No Party Now: Politics in the Civil War North
by Adam I.P. Smith, Oxford University Press, 2006, 280 pages, $55.
When the United States is at war, there’s an age-old tendency to “rally round the flag”—a feeling that partisanship should give way to the need for wartime unity. So it was in the North during the Civil War, according to historian and author Adam I.P. Smith, who teaches American history at University College London. Yet his new book No Party Now explores the political discord that lurked beneath this surface of apparent unity in the Union during wartime.
“Drawing on a nonpartisan patriotic ideal dating back to the founders, Lincoln supporters presented a vision of patriotic loyalty and unity that was intended to stand in opposition to the ‘divisive’ partisanship that they associated with Democrats, demagoguery and disloyalty,” writes Smith. And for or the first year and a half of the war, with Lincoln stating his war aim as the preservation of the Union, this “united front” of Republicans and pro-war Democrats held firm.
The political climate changed in the fall of 1862 when President Lincoln announced his Preliminary Emancipation Proclamation. The carefully created Union Party coalition of Republicans and War Democrats was increasingly attacked by Peace Democrats (also called “Copperheads”) as representing radical abolitionism and miscegenation. Smith shows that Lincoln supporters fought back by equating their Copperhead political opponents with the Confederates and Jefferson Davis.
Lincoln worked tirelessly to maintain his fragile political coalition, even if he angered hard-line abolitionists in the process. He justified his Emancipation Proclamation as a “military necessity” that would aid the Union Army, refusing to turn to the soaring rhetoric about “justice for all” and “human equality” that men like Frederick Douglass wanted to hear from him. Lincoln the pragmatist also called for the colonization of newly freed slaves, which further outraged radical egalitarians and abolitionists.
What Smith makes clear is that Lincoln was a consummate politician who understood the Northern electorate better than anyone. Lincoln knew that he couldn’t get too far out in front of Union voters, many of whom were shameless white supremacists who equated abolitionists with the devil. So even as Lincoln allowed African-American soldiers to fight and die for the Union (again, something he defined as a “military necessity”), he went along with the Army’s decision to pay these soldiers considerably less than their white counterparts.
Democrats, especially in large urban areas where immigrants were numerous, used the dual issues of emancipation and military conscription to assault Lincoln politically. Copperheads such as Ohio Congressman Clement Vallandigham accused Republicans of wanting to free blacks and enslave poor whites through the draft. They also accused Lincoln of abusing his constitutional war powers by suspending habeas corpus and rounding up political opponents. Vallandigham himself was arrested for speaking out against the draft, and convicted of subversion by a military court—Lincoln later ordered Vallandigham released behind Confederate lines.

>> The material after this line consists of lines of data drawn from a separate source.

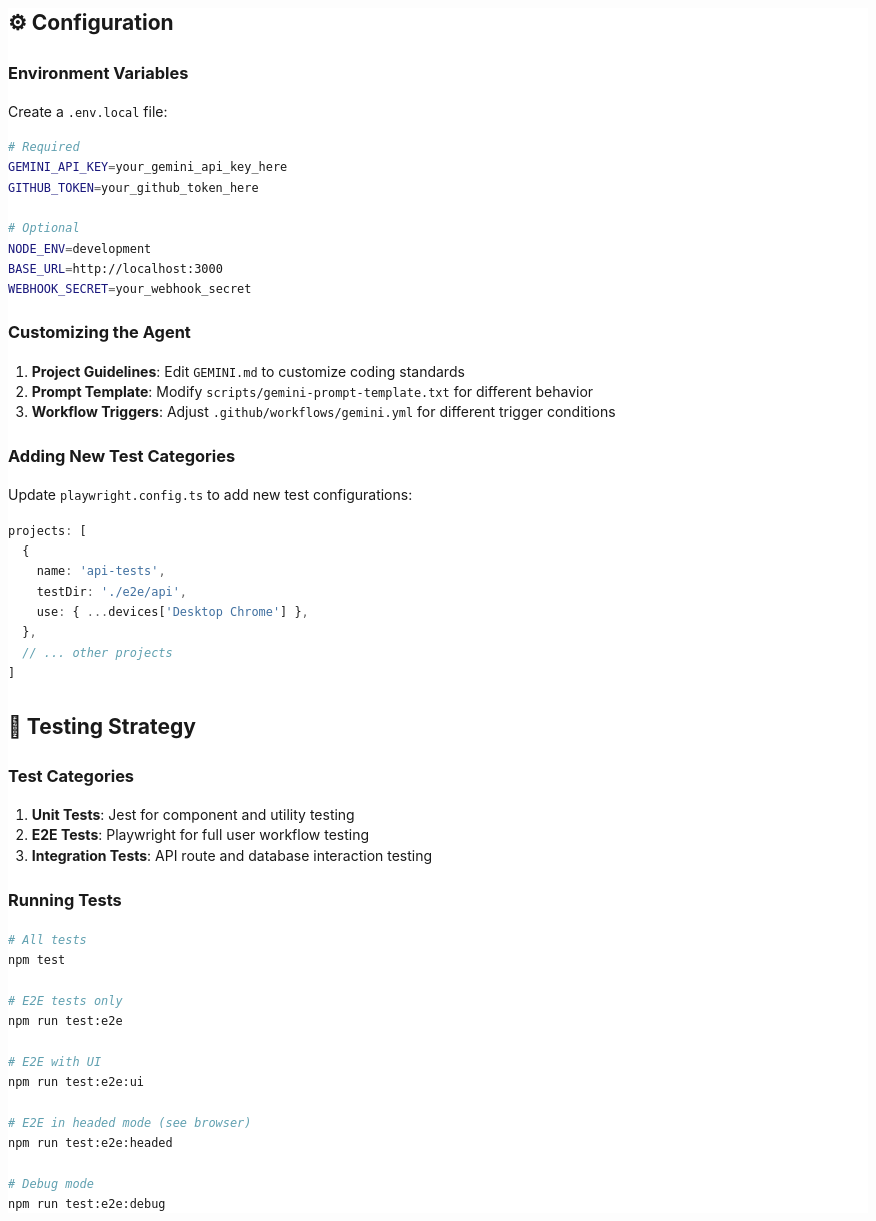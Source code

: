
 ```
```

## ⚙️ Configuration

### Environment Variables

Create a `.env.local` file:

```bash
# Required
GEMINI_API_KEY=your_gemini_api_key_here
GITHUB_TOKEN=your_github_token_here

# Optional
NODE_ENV=development
BASE_URL=http://localhost:3000
WEBHOOK_SECRET=your_webhook_secret
```

### Customizing the Agent

1. **Project Guidelines**: Edit `GEMINI.md` to customize coding standards
2. **Prompt Template**: Modify `scripts/gemini-prompt-template.txt` for different behavior
3. **Workflow Triggers**: Adjust `.github/workflows/gemini.yml` for different trigger conditions

### Adding New Test Categories

Update `playwright.config.ts` to add new test configurations:

```typescript
projects: [
  {
    name: 'api-tests',
    testDir: './e2e/api',
    use: { ...devices['Desktop Chrome'] },
  },
  // ... other projects
]
```

## 🧪 Testing Strategy

### Test Categories

1. **Unit Tests**: Jest for component and utility testing
2. **E2E Tests**: Playwright for full user workflow testing
3. **Integration Tests**: API route and database interaction testing

### Running Tests

```bash
# All tests
npm test

# E2E tests only
npm run test:e2e

# E2E with UI
npm run test:e2e:ui

# E2E in headed mode (see browser)
npm run test:e2e:headed

# Debug mode
npm run test:e2e:debug
```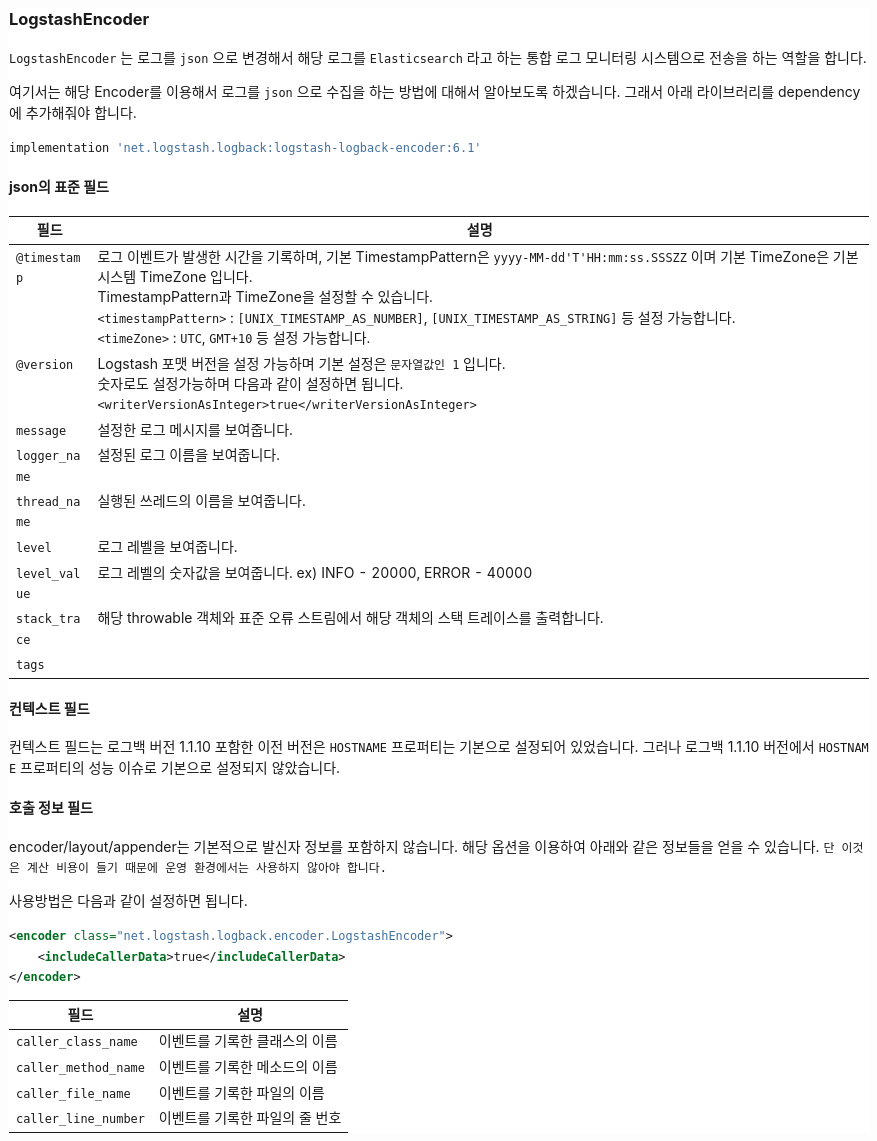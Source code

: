 

### LogstashEncoder

`LogstashEncoder` 는 로그를 `json` 으로 변경해서 해당 로그를 `Elasticsearch` 라고 하는 통합 로그 모니터링 시스템으로 전송을 하는 역할을 합니다. 

여기서는 해당 Encoder를 이용해서 로그를 `json` 으로 수집을 하는 방법에 대해서 알아보도록 하겠습니다. 그래서 아래 라이브러리를 dependency에 추가해줘야 합니다.

```groovy
implementation 'net.logstash.logback:logstash-logback-encoder:6.1'
```



#### json의 표준 필드

| 필드          | 설명                                                         |
| ------------- | ------------------------------------------------------------ |
| `@timestamp`  | 로그 이벤트가 발생한 시간을 기록하며, 기본 TimestampPattern은  `yyyy-MM-dd'T'HH:mm:ss.SSSZZ` 이며 기본 TimeZone은 기본 시스템 TimeZone  입니다.<br />TimestampPattern과 TimeZone을 설정할 수 있습니다.<br />`<timestampPattern>` : `[UNIX_TIMESTAMP_AS_NUMBER]`, `[UNIX_TIMESTAMP_AS_STRING]` 등 설정 가능합니다.<br />`<timeZone>` : `UTC`, `GMT+10` 등 설정 가능합니다. |
| `@version`    | Logstash 포맷 버전을 설정 가능하며 기본 설정은 `문자열값인 1` 입니다.<br />숫자로도 설정가능하며 다음과 같이 설정하면 됩니다.<br />`<writerVersionAsInteger>true</writerVersionAsInteger>` |
| `message`     | 설정한 로그 메시지를 보여줍니다.                             |
| `logger_name` | 설정된 로그 이름을 보여줍니다.                               |
| `thread_name` | 실행된 쓰레드의 이름을 보여줍니다.                           |
| `level`       | 로그 레벨을 보여줍니다.                                      |
| `level_value` | 로그 레벨의 숫자값을 보여줍니다. ex) INFO - 20000, ERROR - 40000 |
| `stack_trace` | 해당 throwable 객체와 표준 오류 스트림에서 해당 객체의 스택 트레이스를 출력합니다. |
| `tags`        |                                                              |



#### 컨텍스트 필드

컨텍스트 필드는 로그백 버전 1.1.10 포함한 이전 버전은 `HOSTNAME` 프로퍼티는 기본으로 설정되어 있었습니다. 그러나 로그백 1.1.10 버전에서 `HOSTNAME` 프로퍼티의 성능 이슈로 기본으로 설정되지 않았습니다. 



#### 호출 정보 필드

encoder/layout/appender는 기본적으로 발신자 정보를 포함하지 않습니다. 해당 옵션을 이용하여 아래와 같은 정보들을 얻을 수 있습니다. `단 이것은 계산 비용이 들기 때문에 운영 환경에서는 사용하지 않아야 합니다.` 

사용방법은 다음과 같이 설정하면 됩니다.

```xml
<encoder class="net.logstash.logback.encoder.LogstashEncoder">
    <includeCallerData>true</includeCallerData>
</encoder>
```

| 필드                 | 설명                           |
| -------------------- | ------------------------------ |
| `caller_class_name`  | 이벤트를 기록한 클래스의 이름  |
| `caller_method_name` | 이벤트를 기록한 메소드의 이름  |
| `caller_file_name`   | 이벤트를 기록한 파일의 이름    |
| `caller_line_number` | 이벤트를 기록한 파일의 줄 번호 |
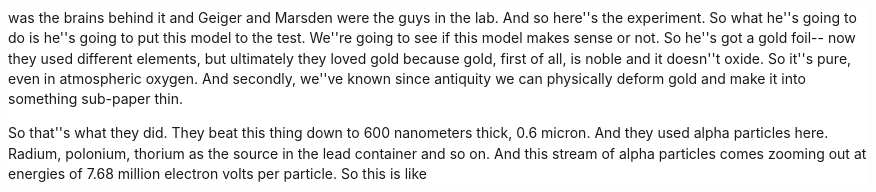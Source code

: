   <span m="1084260">was</span> <span m="1084430">the</span> <span m="1084500">brains</span>
  <span m="1084840">behind</span> <span m="1085220">it</span> <span m="1085640">and</span>
  <span m="1085950">Geiger</span> <span m="1086340">and Marsden</span> <span m="1086710">were</span>
  <span m="1086820">the</span> <span m="1086880">guys</span> <span m="1087160">in</span>
  <span m="1087240">the</span> <span m="1087320">lab.</span> <span m="1088060">And</span>
  <span m="1088310">so</span> <span m="1088400">here''s</span> <span m="1088670">the</span>
  <span m="1088750">experiment.</span> <span m="1089390">So</span> <span m="1089770">what</span>
  <span m="1089990">he''s</span> <span m="1090070">going to</span> <span m="1090270">do</span>
  <span m="1090950">is</span> <span m="1091270">he''s</span> <span m="1091470">going
  to</span> <span m="1091660">put</span> <span m="1091980">this</span> <span m="1092220">model</span>
  <span m="1092670">to</span> <span m="1092800">the</span> <span m="1092920">test.</span>
  <span m="1094140">We''re</span> <span m="1094290">going to</span> <span m="1094440">see</span>
  <span m="1094650">if</span> <span m="1094780">this</span> <span m="1095010">model</span>
  <span m="1095370">makes</span> <span m="1095620">sense</span> <span m="1096010">or</span>
  <span m="1096120">not.</span> <span m="1096690">So he''s</span> <span m="1096910">got</span>
  <span m="1097090">a</span> <span m="1097140">gold</span> <span m="1097500">foil--</span>
  <span m="1097900">now</span> <span m="1098060">they</span> <span m="1098150">used</span>
  <span m="1098400">different</span> <span m="1098760">elements,</span> <span m="1099270">but</span>
  <span m="1099510">ultimately</span> <span m="1099990">they</span> <span m="1100090">loved</span>
  <span m="1100380">gold</span> <span m="1100700">because</span> <span m="1101370">gold,</span>
  <span m="1101800">first</span> <span m="1102000">of</span> <span m="1102090">all,</span>
  <span m="1102300">is</span> <span m="1102430">noble</span> <span m="1102880">and</span>
  <span m="1102980">it</span> <span m="1103040">doesn''t</span> <span m="1103310">oxide.</span>
  <span m="1103800">So</span> <span m="1103990">it''s</span> <span m="1104110">pure,</span>
  <span m="1104820">even</span> <span m="1105270">in</span> <span m="1105930">atmospheric</span>
  <span m="1106940">oxygen.</span> <span m="1107830">And</span> <span m="1108030">secondly,</span>
  <span m="1108510">we''ve</span> <span m="1108680">known</span> <span m="1108940">since</span>
  <span m="1109180">antiquity</span> <span m="1110070">we</span> <span m="1110250">can</span>
  <span m="1110450">physically</span> <span m="1111060">deform</span> <span m="1111620">gold
  and</span> <span m="1111950">make it</span> <span m="1112330">into</span> <span
  m="1112670">something</span> <span m="1113030">sub-paper thin.</span></p><p><span
  m="1114830">So</span> <span m="1114970">that''s</span> <span m="1115150">what</span>
  <span m="1115260">they</span> <span m="1115370">did.</span> <span m="1115610">They</span>
  <span m="1115830">beat</span> <span m="1116020">this</span> <span m="1116250">thing</span>
  <span m="1116470">down</span> <span m="1116720">to</span> <span m="1116870">600</span>
  <span m="1119670">nanometers</span> <span m="1119900">thick,</span> <span m="1120340">0.6
  micron.</span> <span m="1121990">And</span> <span m="1122480">they</span> <span
  m="1122580">used</span> <span m="1122980">alpha</span> <span m="1123340">particles</span>
  <span m="1125140">here.</span> <span m="1126610">Radium,</span> <span m="1127000">polonium,</span>
  <span m="1127460">thorium</span> <span m="1128550">as</span> <span m="1128860">the</span>
  <span m="1128970">source</span> <span m="1129370">in</span> <span m="1129480">the</span>
  <span m="1129600">lead</span> <span m="1129840">container</span> <span m="1130320">and
  so on.</span> <span m="1130890">And</span> <span m="1131110">this</span> <span m="1131270">stream</span>
  <span m="1131490">of alpha</span> <span m="1131890">particles</span> <span m="1132400">comes</span>
  <span m="1133040">zooming</span> <span m="1133550">out</span> <span m="1133950">at</span>
  <span m="1134330">energies</span> <span m="1134840">of</span> <span m="1134950">7.68</span>
  <span m="1136140">million</span> <span m="1136610">electron</span> <span m="1136970">volts</span>
  <span m="1137710">per</span> <span m="1138320">particle.</span> <span m="1139450">So</span>
  <span m="1139630">this</span> <span m="1139820">is</span> <span m="1139950">like</span>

Smith shows how Republicans, campaigning under the Union Party banner, used organizations such as the Union Leagues, the U.S. Sanitary Commission and the Army itself to build support for Lincoln and the war. As Smith shows time and time again, Union Party attacks on partisanship were themselves highly partisan attempts to depict Peace Democrats as disloyal.
In 1864 Copperheads controlled the Democratic Party platform and crafted their famous “peace plank,” which called for a negotiated settlement with the Confederacy. Lincoln and his supporters pummeled Democratic standard-bearer George McClellan as a defeatist seeking to conclude the war on terms favorable to the Rebels. Ultimately, the “peace plank” killed McClellan’s chances of winning the 1864 presidential election.
Smith makes a compelling case that Lincoln effectively seized control of the potent language and symbolism of American patriotism, and used these to win electoral victories against opponents whom he tarred as unpatriotic. Quite simply, the war profoundly altered the political landscape, making Northern political opposition to the Lincoln administration seem almost treasonous. “Civil War politicians simply could not conceive of a legitimate role for a ‘loyal opposition,’” concludes Smith. That same conflict between the need for national unity during wartime and the nation’s history of organized, rambunctious political parties has constantly been a challenge for “fighting democracies.”
Smith’s book is a brilliant political analysis, but its lone weakness is its tendency toward abstract language that is more at home in the world of political science than the history books. Thus, while the book will prove invaluable to anyone undertaking a serious study of partisan politics in the Civil War North, it may leave those seeking historical drama and colorful personalities wanting more history and less abstract analysis, however brilliant it may be.